## [Problem requirements]
Reprint every entry, character for character.

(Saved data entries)

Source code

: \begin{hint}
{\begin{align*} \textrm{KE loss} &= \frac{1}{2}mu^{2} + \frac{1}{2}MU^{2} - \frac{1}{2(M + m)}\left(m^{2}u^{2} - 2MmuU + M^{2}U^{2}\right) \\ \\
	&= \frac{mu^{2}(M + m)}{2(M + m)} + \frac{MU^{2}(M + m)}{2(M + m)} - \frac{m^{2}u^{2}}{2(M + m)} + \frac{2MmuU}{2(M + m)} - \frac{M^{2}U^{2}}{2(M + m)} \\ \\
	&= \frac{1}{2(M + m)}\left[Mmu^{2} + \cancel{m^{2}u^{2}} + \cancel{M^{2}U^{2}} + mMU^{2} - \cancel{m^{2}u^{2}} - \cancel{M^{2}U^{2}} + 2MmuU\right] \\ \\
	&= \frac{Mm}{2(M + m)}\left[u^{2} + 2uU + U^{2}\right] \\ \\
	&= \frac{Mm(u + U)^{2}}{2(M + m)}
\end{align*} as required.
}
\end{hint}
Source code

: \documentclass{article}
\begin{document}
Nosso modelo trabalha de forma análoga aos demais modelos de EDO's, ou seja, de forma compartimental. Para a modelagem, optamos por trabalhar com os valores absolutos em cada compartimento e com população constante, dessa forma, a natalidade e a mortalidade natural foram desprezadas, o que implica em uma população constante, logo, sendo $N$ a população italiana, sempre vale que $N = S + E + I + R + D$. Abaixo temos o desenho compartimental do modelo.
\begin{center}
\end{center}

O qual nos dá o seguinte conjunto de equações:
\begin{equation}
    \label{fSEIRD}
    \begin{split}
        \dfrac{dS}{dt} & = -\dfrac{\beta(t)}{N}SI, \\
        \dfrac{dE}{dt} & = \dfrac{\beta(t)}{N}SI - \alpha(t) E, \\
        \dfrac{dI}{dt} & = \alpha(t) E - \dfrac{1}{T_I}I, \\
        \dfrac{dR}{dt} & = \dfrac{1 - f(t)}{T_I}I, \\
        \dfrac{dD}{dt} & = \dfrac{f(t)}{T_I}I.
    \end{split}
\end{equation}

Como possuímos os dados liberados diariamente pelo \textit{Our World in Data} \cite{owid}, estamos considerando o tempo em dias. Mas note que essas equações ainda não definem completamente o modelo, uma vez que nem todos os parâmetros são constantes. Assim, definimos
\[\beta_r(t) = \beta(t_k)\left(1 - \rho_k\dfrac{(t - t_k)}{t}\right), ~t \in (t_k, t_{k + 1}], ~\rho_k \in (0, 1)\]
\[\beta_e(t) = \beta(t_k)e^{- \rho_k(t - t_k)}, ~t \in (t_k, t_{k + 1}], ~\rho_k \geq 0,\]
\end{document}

## [Written reply]
Source code

: \begin{hint}
{\begin{align*} \textrm{KE loss} &= \frac{1}{2}mu^{2} + \frac{1}{2}MU^{2} - \frac{1}{2(M + m)}\left(m^{2}u^{2} - 2MmuU + M^{2}U^{2}\right) \\ \\
	&= \frac{mu^{2}(M + m)}{2(M + m)} + \frac{MU^{2}(M + m)}{2(M + m)} - \frac{m^{2}u^{2}}{2(M + m)} + \frac{2MmuU}{2(M + m)} - \frac{M^{2}U^{2}}{2(M + m)} \\ \\
	&= \frac{1}{2(M + m)}\left[Mmu^{2} + \cancel{m^{2}u^{2}} + \cancel{M^{2}U^{2}} + mMU^{2} - \cancel{m^{2}u^{2}} - \cancel{M^{2}U^{2}} + 2MmuU\right] \\ \\
	&= \frac{Mm}{2(M + m)}\left[u^{2} + 2uU + U^{2}\right] \\ \\
	&= \frac{Mm(u + U)^{2}}{2(M + m)}
\end{align*} as required.
}
\end{hint}
Source code

: \documentclass{article}
\begin{document}
Nosso modelo trabalha de forma análoga aos demais modelos de EDO's, ou seja, de forma compartimental. Para a modelagem, optamos por trabalhar com os valores absolutos em cada compartimento e com população constante, dessa forma, a natalidade e a mortalidade natural foram desprezadas, o que implica em uma população constante, logo, sendo $N$ a população italiana, sempre vale que $N = S + E + I + R + D$. Abaixo temos o desenho compartimental do modelo.
\begin{center}
\end{center}

O qual nos dá o seguinte conjunto de equações:
\begin{equation}
    \label{fSEIRD}
    \begin{split}
        \dfrac{dS}{dt} & = -\dfrac{\beta(t)}{N}SI, \\
        \dfrac{dE}{dt} & = \dfrac{\beta(t)}{N}SI - \alpha(t) E, \\
        \dfrac{dI}{dt} & = \alpha(t) E - \dfrac{1}{T_I}I, \\
        \dfrac{dR}{dt} & = \dfrac{1 - f(t)}{T_I}I, \\
        \dfrac{dD}{dt} & = \dfrac{f(t)}{T_I}I.
    \end{split}
\end{equation}

Como possuímos os dados liberados diariamente pelo \textit{Our World in Data} \cite{owid}, estamos considerando o tempo em dias. Mas note que essas equações ainda não definem completamente o modelo, uma vez que nem todos os parâmetros são constantes. Assim, definimos
\[\beta_r(t) = \beta(t_k)\left(1 - \rho_k\dfrac{(t - t_k)}{t}\right), ~t \in (t_k, t_{k + 1}], ~\rho_k \in (0, 1)\]
\[\beta_e(t) = \beta(t_k)e^{- \rho_k(t - t_k)}, ~t \in (t_k, t_{k + 1}], ~\rho_k \geq 0,\]
\end{document}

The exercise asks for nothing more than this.